- _About this task_
Look through the entries below for the string "instances", and copy each line where it is found.
** Information provided follows **
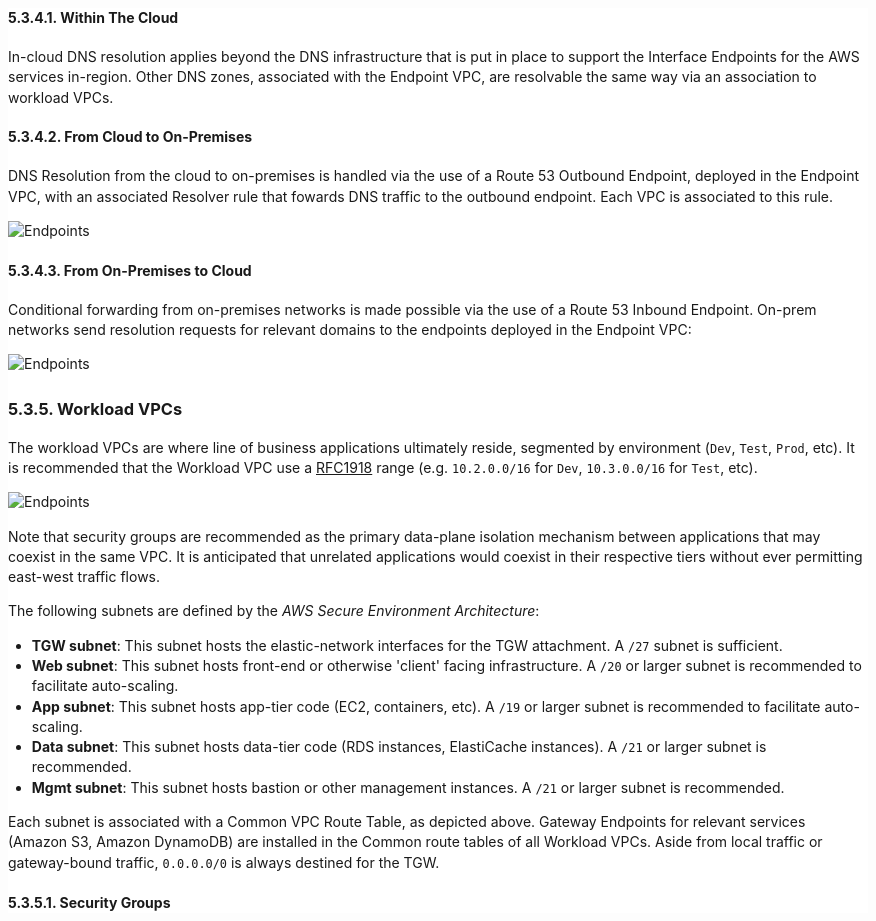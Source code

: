 #### 5.3.4.1. Within The Cloud

In-cloud DNS resolution applies beyond the DNS infrastructure that is put in place to support the Interface Endpoints for the AWS services in-region. Other DNS zones, associated with the Endpoint VPC, are resolvable the same way via an association to workload VPCs.

#### 5.3.4.2. From Cloud to On-Premises

DNS Resolution from the cloud to on-premises is handled via the use of a Route 53 Outbound Endpoint, deployed in the Endpoint VPC, with an associated Resolver rule that fowards DNS traffic to the outbound endpoint. Each VPC is associated to this rule.

![Endpoints](./images/resolver-rule.png)

#### 5.3.4.3. From On-Premises to Cloud

Conditional forwarding from on-premises networks is made possible via the use of a Route 53 Inbound Endpoint. On-prem networks send resolution requests for relevant domains to the endpoints deployed in the Endpoint VPC:

![Endpoints](./images/inbound-resolver.png)

### 5.3.5. Workload VPCs

The workload VPCs are where line of business applications ultimately reside, segmented by environment (`Dev`, `Test`, `Prod`, etc). It is recommended that the Workload VPC use a [RFC1918][1918] range (e.g. `10.2.0.0/16` for `Dev`, `10.3.0.0/16` for `Test`, etc).

![Endpoints](./images/workload.drawio.png)

Note that security groups are recommended as the primary data-plane isolation mechanism between applications that may coexist in the same VPC. It is anticipated that unrelated applications would coexist in their respective tiers without ever permitting east-west traffic flows.

The following subnets are defined by the _AWS Secure Environment Architecture_:

- **TGW subnet**: This subnet hosts the elastic-network interfaces for the TGW attachment. A `/27` subnet is sufficient.
- **Web subnet**: This subnet hosts front-end or otherwise 'client' facing infrastructure. A `/20` or larger subnet is recommended to facilitate auto-scaling.
- **App subnet**: This subnet hosts app-tier code (EC2, containers, etc). A `/19` or larger subnet is recommended to facilitate auto-scaling.
- **Data subnet**: This subnet hosts data-tier code (RDS instances, ElastiCache instances). A `/21` or larger subnet is recommended.
- **Mgmt subnet**: This subnet hosts bastion or other management instances. A `/21` or larger subnet is recommended.

Each subnet is associated with a Common VPC Route Table, as depicted above. Gateway Endpoints for relevant services (Amazon S3, Amazon DynamoDB) are installed in the Common route tables of all Workload VPCs. Aside from local traffic or gateway-bound traffic, `0.0.0.0/0` is always destined for the TGW.

#### 5.3.5.1. Security Groups


[pbmm]: https://www.canada.ca/en/government/system/digital-government/modern-emerging-technologies/cloud-services/government-canada-security-control-profile-cloud-based-it-services.html#toc4
[ops_guide]: https://github.com/aws-samples/aws-secure-environment-accelerator/blob/main/docs/operations/operations-troubleshooting-guide.md
[dev_guide]: https://github.com/aws-samples/aws-secure-environment-accelerator/blob/main/docs/developer/developer-guide.md
[accel_tool]: https://github.com/aws-samples/aws-secure-environment-accelerator/blob/main/README.md
[aws_org]: https://aws.amazon.com/organizations/
[aws_scps]: https://docs.aws.amazon.com/organizations/latest/userguide/orgs_manage_policies_type-auth.html#orgs_manage_policies_scp
[aws_vpn]: https://docs.aws.amazon.com/vpn/latest/s2svpn/VPC_VPN.html
[aws_dc]: https://aws.amazon.com/directconnect/
[aws_vpc]: https://aws.amazon.com/vpc/
[aws_tgw]: https://aws.amazon.com/transit-gateway/
[aws_r53]: https://aws.amazon.com/route53/
[ssm_endpoints]: https://aws.amazon.com/premiumsupport/knowledge-center/ec2-systems-manager-vpc-endpoints/
[1918]: https://tools.ietf.org/html/rfc1918
[6598]: https://tools.ietf.org/html/rfc6598
[root]: https://docs.aws.amazon.com/general/latest/gr/aws_tasks-that-require-root.html
[iam_flow]: https://docs.aws.amazon.com/IAM/latest/UserGuide/reference_policies_evaluation-logic.html
[scps]: https://docs.aws.amazon.com/organizations/latest/userguide/orgs_manage_policies_scps-about.html
[ct-digest]: https://docs.aws.amazon.com/awscloudtrail/latest/userguide/cloudtrail-log-file-validation-intro.html
[ebs-encryption]: https://docs.aws.amazon.com/AWSEC2/latest/UserGuide/EBSEncryption.html#encryption-by-default
[s3-block]: https://docs.aws.amazon.com/AmazonS3/latest/dev/access-control-block-public-access.html#access-control-block-public-access-options
[flow]: https://docs.aws.amazon.com/vpc/latest/userguide/flow-logs.html
[gd-org]: https://docs.aws.amazon.com/guardduty/latest/ug/guardduty_organizations.html
[config]: https://docs.aws.amazon.com/config/latest/developerguide/WhatIsConfig.html
[config-org]: https://docs.aws.amazon.com/organizations/latest/userguide/services-that-can-integrate-config.html
[found]: https://docs.aws.amazon.com/securityhub/latest/userguide/securityhub-standards-fsbp-controls.html
[pci]: https://docs.aws.amazon.com/securityhub/latest/userguide/securityhub-pci-controls.html
[cis]: https://docs.aws.amazon.com/securityhub/latest/userguide/securityhub-cis-controls.html
[ssm]: https://docs.aws.amazon.com/systems-manager/latest/userguide/session-manager.html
** End of Information provided **
- _Answer to this exercise_
- **Data subnet**: This subnet hosts data-tier code (RDS instances, ElastiCache instances). A `/21` or larger subnet is recommended.
- **Mgmt subnet**: This subnet hosts bastion or other management instances. A `/21` or larger subnet is recommended.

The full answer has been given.